Postby Zill » 14 Aug 2016 14:22

freecicero: AIUI, KDE has more packages than XFCE which allows KDE to be the "blingier" DE with more eye-candy than XFCE. As these packages all involve software that needs to run if it is to be of any use, I also expect this will result in more processes running. IMHO, this is why KDE feels more sluggish than XFCE with similar hardware.

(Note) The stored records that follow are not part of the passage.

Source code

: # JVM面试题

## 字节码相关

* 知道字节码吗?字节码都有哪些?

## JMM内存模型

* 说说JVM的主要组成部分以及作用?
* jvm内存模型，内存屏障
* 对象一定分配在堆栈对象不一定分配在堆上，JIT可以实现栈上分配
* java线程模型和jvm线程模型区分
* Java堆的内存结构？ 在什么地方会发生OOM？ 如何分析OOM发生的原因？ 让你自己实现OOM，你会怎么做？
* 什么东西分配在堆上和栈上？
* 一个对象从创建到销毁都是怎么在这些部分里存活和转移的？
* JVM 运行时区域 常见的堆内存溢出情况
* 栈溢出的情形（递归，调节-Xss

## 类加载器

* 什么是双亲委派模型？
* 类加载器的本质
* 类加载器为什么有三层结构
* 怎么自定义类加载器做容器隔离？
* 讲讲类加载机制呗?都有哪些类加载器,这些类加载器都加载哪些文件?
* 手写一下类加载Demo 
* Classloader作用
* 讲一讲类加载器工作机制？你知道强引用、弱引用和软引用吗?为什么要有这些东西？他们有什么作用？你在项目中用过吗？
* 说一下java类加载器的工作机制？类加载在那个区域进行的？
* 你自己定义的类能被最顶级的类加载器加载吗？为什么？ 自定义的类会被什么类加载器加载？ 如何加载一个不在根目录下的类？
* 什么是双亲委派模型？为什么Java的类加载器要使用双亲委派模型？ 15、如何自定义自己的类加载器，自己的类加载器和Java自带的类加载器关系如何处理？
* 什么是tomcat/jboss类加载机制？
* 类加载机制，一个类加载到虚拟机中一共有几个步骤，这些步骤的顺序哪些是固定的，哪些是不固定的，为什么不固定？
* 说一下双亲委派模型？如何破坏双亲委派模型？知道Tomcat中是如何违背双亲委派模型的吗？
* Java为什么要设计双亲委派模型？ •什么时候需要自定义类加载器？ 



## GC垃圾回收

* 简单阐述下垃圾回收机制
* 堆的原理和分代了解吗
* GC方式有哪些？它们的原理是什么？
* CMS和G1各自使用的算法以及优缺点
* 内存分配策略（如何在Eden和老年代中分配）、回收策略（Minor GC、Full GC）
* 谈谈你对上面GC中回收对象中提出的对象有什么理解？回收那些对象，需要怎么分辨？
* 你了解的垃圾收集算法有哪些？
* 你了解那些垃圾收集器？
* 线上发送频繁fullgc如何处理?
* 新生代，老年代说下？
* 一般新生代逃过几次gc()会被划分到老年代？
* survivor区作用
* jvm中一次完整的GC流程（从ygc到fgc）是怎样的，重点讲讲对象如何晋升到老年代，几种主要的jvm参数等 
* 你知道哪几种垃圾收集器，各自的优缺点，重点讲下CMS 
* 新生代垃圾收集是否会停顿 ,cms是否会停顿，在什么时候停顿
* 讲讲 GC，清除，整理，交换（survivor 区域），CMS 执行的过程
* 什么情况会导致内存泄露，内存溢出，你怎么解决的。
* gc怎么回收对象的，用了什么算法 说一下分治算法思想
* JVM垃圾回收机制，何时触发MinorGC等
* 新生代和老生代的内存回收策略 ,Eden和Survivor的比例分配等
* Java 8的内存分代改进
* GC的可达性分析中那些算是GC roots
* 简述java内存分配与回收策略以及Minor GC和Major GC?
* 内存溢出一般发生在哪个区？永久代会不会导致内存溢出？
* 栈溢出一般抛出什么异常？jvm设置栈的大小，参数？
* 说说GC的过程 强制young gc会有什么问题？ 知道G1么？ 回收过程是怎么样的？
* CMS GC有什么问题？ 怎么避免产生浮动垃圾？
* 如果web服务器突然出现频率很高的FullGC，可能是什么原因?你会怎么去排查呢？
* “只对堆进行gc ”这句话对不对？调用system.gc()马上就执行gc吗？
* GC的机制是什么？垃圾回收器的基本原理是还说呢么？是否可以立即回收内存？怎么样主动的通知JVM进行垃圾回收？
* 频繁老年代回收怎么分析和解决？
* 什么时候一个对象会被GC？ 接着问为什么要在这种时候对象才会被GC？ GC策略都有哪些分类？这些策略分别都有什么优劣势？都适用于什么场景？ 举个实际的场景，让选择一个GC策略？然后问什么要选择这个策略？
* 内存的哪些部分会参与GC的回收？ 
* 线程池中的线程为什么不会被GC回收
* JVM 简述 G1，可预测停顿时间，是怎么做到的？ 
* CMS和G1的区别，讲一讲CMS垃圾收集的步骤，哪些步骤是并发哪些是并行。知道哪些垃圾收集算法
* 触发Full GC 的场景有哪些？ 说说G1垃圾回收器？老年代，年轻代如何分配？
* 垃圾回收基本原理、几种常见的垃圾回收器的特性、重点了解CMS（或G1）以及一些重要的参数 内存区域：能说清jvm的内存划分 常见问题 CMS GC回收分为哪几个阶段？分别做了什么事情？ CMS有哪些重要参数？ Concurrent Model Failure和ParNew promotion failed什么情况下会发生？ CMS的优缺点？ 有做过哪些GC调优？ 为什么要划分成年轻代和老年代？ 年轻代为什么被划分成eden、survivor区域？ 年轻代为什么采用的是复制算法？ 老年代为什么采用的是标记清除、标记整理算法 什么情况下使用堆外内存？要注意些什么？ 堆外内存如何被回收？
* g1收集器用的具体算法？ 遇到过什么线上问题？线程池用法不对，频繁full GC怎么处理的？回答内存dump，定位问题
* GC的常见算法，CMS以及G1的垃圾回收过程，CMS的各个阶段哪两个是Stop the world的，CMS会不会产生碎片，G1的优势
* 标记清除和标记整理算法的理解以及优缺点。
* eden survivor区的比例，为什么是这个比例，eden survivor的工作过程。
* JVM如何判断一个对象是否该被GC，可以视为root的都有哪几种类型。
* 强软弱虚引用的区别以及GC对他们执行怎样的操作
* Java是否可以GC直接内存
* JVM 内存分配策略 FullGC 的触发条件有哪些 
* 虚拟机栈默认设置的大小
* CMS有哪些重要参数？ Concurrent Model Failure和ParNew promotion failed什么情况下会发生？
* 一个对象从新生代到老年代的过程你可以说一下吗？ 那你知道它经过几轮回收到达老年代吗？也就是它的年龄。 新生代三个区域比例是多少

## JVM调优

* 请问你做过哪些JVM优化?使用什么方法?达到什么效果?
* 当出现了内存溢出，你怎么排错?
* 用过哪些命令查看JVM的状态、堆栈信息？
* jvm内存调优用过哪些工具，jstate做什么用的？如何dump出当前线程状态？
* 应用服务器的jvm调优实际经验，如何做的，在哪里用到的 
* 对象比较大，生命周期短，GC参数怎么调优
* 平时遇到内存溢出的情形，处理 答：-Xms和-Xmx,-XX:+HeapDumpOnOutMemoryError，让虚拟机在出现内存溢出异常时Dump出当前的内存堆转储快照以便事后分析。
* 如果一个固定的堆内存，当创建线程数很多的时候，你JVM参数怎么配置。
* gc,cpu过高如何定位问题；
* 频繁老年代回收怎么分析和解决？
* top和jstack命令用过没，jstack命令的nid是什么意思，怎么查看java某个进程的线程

I use similar logic with Operating Systems in that the older systems were far simpler than the newer ones, with correspondingly smaller file sizes. I have no scientific justification for this but my experience over the years has taught me that OSs just get bigger and bigger. Inevitably, these will also require more running processes than earlier OSs and so I believe this is why they require more powerful hardware (both CPU and RAM) to run smoothly.

As the changes between releases are incremental, there probably isn't that much of a difference in hardware requirements between Stretch and Jessie, although the difference between Stretch (9.0) and, say, Woody (3.0) is probably quite significant!

Bootup/shutdown speed is something I never really consider as my machines run 24/7. However, as far as running programs such as LibreOffice or Firefox are concerned my opinion is that the lighter the system, with the fewest processes running, the better. This will then ensure that your wanted programs will have the maximum resources available. With modern, powerful, hardware, this probably will not make much difference. But with older, more limited, hardware this could be significant.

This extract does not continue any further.